Thursday, March 5, 2020

Weapon Whoopin'

This is a post about my sword and sand game, Sand in the Bone - a work-in-progress.

There are many elements to this game that I wish to explore, such as the food and drink and how people in the city of Kanebok sleep. Not in a boring way, mind you. All of it is focused on play, not on me telling you all about my super-special world.

Weapons are one of the things I am focused on because I wanted to have a unique list and I wanted each item on that list to have it's own character. I had spoken before about how I disliked the idea of homogeneous weapon damage in old versions of D&D. Since this game started out as a bit of an OD&D hack, I very early-on started thinking about how to treat weapons in such a way that they weren't just interchangeable color.

The idea I settled on was to basically have two tiers of weapon skill. So tier one is just the base weapon. Anyone who picks up a sword and strikes you with it will have the same basic damage range. But Players will have the option of being Mastered with a type of weapon. So a PC who is Mastered with the sword will do the normal damage range plus they can access the sword's special properties, such as an additional damage die or long reach or whatever the case may be.

The resource that lets you become Mastered is probably just going to be called Mastery. Why complicate things? So at certain game increments you'll have the opportunity to allocate Mastery where you wish. Some will choose a weapon, others will chose something else. This is not going to be a class-and-level system, so PCs can be a mixed bag of skills and talents just like sword and sorcery heroes are always a mixed lot.
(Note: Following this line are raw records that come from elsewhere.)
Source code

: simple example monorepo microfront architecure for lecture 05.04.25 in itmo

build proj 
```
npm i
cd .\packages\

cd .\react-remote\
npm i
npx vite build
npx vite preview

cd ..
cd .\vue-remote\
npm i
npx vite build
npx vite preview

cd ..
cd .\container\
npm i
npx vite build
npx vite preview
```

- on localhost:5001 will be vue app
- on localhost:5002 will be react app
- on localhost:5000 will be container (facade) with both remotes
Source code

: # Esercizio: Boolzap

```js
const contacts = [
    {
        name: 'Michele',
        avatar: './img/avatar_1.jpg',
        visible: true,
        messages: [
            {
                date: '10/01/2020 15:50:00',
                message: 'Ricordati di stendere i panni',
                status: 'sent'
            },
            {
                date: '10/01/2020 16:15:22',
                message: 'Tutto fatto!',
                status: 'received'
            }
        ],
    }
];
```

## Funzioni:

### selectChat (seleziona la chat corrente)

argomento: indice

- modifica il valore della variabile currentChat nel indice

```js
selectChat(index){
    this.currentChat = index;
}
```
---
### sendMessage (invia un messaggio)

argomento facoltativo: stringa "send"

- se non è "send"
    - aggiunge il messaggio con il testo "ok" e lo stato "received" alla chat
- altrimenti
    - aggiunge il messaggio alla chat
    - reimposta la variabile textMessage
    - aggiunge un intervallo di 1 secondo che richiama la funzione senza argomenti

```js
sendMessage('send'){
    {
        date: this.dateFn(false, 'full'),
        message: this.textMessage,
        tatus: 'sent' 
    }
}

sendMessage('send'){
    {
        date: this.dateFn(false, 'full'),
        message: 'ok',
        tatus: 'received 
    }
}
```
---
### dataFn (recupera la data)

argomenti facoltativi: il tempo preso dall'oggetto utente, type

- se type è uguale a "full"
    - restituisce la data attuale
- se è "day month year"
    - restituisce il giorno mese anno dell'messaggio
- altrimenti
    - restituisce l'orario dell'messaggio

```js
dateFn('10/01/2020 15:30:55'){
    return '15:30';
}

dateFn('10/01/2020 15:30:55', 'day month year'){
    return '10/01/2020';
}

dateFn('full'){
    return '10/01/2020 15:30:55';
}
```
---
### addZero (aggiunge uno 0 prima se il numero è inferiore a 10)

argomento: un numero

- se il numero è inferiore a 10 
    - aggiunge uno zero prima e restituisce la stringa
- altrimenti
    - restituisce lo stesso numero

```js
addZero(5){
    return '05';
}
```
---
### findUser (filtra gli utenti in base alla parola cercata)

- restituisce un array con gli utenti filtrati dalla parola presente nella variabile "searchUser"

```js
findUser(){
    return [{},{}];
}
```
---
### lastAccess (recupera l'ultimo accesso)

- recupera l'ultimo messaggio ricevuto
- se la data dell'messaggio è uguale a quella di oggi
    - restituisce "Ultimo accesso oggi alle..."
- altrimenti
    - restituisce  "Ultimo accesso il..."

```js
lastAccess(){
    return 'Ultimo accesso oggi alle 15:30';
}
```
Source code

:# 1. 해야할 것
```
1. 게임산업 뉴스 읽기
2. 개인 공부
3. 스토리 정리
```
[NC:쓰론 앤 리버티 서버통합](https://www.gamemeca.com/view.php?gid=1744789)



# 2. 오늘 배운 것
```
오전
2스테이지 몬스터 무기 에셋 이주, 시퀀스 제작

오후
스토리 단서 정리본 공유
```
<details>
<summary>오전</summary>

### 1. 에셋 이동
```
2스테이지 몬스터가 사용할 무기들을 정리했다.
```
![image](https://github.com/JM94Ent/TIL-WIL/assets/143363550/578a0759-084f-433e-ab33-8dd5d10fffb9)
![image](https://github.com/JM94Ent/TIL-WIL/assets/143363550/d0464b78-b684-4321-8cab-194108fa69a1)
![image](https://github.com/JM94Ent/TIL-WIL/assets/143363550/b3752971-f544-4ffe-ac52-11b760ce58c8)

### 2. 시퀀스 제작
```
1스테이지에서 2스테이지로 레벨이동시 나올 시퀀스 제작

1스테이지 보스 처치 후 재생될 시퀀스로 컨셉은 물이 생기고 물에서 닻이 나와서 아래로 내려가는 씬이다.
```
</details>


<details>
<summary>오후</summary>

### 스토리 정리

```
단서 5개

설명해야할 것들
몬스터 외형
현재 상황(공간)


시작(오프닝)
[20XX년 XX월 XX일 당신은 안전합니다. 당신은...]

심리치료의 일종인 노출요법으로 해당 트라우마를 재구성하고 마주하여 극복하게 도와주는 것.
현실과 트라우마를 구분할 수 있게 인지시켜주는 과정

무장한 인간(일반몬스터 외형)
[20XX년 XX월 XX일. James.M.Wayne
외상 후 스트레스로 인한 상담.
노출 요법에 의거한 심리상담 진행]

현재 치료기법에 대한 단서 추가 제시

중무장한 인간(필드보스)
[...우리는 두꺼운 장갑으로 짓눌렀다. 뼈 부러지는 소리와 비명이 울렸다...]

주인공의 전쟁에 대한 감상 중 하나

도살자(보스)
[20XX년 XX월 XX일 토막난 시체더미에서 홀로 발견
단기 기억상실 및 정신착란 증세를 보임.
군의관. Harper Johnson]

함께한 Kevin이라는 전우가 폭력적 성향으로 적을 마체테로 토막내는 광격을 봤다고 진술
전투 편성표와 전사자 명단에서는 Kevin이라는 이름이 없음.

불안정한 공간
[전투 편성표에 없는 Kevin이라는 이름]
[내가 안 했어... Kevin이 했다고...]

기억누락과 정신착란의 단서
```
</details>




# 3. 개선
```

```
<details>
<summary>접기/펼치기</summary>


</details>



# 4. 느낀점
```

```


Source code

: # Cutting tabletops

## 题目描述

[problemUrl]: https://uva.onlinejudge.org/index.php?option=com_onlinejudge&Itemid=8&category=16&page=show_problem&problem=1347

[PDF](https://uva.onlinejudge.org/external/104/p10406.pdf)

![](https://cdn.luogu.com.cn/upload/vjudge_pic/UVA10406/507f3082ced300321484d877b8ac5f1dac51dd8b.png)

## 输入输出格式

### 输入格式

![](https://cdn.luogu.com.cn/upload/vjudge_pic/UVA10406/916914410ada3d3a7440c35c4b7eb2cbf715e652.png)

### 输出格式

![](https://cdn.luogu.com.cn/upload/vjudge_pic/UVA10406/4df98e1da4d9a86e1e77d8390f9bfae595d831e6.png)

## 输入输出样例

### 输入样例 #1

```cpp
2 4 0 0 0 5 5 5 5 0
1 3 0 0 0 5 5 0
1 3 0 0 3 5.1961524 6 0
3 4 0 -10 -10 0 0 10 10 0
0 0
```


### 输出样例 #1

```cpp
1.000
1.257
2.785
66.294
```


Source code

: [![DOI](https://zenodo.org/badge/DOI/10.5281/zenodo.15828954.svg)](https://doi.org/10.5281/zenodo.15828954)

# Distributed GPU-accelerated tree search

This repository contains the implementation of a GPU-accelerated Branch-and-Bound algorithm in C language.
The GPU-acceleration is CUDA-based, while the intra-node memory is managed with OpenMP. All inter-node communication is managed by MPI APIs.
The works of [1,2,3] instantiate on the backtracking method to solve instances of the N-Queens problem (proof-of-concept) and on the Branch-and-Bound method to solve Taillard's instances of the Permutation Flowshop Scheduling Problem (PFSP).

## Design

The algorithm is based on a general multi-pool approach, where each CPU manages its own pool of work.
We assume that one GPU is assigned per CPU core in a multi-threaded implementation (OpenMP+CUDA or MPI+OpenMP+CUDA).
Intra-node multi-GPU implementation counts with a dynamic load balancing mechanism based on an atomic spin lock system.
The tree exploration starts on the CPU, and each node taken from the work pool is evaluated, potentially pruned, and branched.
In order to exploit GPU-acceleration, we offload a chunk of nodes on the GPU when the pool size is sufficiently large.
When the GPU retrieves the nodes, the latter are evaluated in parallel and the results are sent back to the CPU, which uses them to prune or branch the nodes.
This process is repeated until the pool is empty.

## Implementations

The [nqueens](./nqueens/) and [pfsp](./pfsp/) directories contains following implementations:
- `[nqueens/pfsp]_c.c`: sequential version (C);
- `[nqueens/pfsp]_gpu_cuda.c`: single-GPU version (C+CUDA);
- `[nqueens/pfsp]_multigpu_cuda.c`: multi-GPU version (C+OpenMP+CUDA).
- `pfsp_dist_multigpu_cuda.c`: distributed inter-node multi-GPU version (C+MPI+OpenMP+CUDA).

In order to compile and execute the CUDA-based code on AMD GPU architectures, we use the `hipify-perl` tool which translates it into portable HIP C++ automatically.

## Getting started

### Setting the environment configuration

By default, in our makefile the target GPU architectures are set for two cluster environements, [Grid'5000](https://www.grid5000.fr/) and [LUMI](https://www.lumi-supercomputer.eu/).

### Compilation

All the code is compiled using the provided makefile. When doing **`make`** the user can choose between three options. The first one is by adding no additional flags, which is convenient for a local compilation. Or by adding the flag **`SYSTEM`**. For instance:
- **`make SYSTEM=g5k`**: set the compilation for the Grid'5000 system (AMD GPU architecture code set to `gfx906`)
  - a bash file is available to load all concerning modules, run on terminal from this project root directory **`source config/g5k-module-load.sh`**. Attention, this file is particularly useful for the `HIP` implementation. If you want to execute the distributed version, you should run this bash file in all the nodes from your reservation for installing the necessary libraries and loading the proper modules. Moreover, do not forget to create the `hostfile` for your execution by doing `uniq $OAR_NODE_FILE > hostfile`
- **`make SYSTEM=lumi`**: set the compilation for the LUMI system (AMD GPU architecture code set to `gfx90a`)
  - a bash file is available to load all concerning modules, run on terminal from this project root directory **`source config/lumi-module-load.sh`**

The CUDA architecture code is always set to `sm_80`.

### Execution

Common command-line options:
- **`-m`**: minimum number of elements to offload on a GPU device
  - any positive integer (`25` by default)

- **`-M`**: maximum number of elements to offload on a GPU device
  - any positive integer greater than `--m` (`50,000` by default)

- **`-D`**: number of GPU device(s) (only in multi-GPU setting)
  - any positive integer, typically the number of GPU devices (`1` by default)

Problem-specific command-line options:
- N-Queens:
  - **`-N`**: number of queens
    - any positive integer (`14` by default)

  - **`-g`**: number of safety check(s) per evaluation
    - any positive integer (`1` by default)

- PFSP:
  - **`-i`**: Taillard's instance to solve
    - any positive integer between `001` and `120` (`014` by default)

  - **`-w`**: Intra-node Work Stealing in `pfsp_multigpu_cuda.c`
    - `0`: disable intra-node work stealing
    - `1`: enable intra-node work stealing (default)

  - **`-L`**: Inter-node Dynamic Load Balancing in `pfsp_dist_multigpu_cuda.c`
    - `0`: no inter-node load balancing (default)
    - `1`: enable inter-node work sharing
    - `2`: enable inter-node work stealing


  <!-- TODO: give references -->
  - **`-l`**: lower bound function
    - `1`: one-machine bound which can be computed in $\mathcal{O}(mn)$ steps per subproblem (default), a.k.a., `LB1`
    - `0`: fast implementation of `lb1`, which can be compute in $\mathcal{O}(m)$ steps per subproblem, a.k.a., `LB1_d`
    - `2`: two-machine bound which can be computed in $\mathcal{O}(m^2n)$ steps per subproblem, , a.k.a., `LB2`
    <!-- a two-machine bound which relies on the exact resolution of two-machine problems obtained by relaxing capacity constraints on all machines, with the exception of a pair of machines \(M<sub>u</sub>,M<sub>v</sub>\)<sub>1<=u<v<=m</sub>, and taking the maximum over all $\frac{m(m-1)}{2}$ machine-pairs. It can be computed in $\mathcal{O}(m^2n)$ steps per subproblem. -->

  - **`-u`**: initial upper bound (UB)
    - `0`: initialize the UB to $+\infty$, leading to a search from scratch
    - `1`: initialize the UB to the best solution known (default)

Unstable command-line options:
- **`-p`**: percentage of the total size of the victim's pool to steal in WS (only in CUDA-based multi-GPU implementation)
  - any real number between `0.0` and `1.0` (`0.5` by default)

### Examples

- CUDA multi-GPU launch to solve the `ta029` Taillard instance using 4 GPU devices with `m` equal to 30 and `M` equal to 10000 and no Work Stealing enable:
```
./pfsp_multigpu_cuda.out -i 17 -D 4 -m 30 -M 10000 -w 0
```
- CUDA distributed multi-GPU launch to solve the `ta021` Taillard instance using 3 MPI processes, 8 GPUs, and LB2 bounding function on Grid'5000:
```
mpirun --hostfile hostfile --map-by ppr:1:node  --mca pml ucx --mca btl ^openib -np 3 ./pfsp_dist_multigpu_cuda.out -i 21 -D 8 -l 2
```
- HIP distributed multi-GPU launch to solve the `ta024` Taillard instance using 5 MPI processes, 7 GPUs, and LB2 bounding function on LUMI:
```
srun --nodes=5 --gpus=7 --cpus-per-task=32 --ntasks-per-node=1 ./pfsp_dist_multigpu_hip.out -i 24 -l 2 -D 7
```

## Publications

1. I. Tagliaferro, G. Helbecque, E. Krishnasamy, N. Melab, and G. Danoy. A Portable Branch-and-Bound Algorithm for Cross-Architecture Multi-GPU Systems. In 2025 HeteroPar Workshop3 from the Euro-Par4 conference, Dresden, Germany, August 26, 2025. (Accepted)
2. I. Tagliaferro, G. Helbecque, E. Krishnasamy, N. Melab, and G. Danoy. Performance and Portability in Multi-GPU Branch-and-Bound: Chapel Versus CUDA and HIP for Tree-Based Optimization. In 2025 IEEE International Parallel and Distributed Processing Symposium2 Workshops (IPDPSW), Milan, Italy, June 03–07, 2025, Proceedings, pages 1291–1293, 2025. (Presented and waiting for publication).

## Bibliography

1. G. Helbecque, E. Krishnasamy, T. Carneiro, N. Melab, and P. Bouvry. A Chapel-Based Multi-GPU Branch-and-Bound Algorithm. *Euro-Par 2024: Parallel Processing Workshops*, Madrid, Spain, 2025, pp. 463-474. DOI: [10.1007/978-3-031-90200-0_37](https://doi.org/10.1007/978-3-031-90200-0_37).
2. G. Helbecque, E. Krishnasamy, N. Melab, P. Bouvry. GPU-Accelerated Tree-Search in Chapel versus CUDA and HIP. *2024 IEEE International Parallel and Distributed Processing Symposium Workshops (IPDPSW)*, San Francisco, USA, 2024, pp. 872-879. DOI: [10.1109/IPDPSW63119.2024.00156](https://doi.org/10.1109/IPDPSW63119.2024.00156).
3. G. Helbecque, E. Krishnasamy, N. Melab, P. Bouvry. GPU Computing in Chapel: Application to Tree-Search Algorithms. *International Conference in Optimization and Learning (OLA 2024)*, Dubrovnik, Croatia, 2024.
ASIDE: The basic weapon damage range is the d20 attack roll minus the target. So if your Prowess is 10 then you need to roll 10+ to strike a blow. A roll of 15 means you caused 5 points of damage. The target's armor absorbs that damage, with a minimum of 1 point getting through. That's the basic idea. Nothing new, nothing too fancy. I've seen this mechanic in a number of games over the years and it seems to work out pretty well.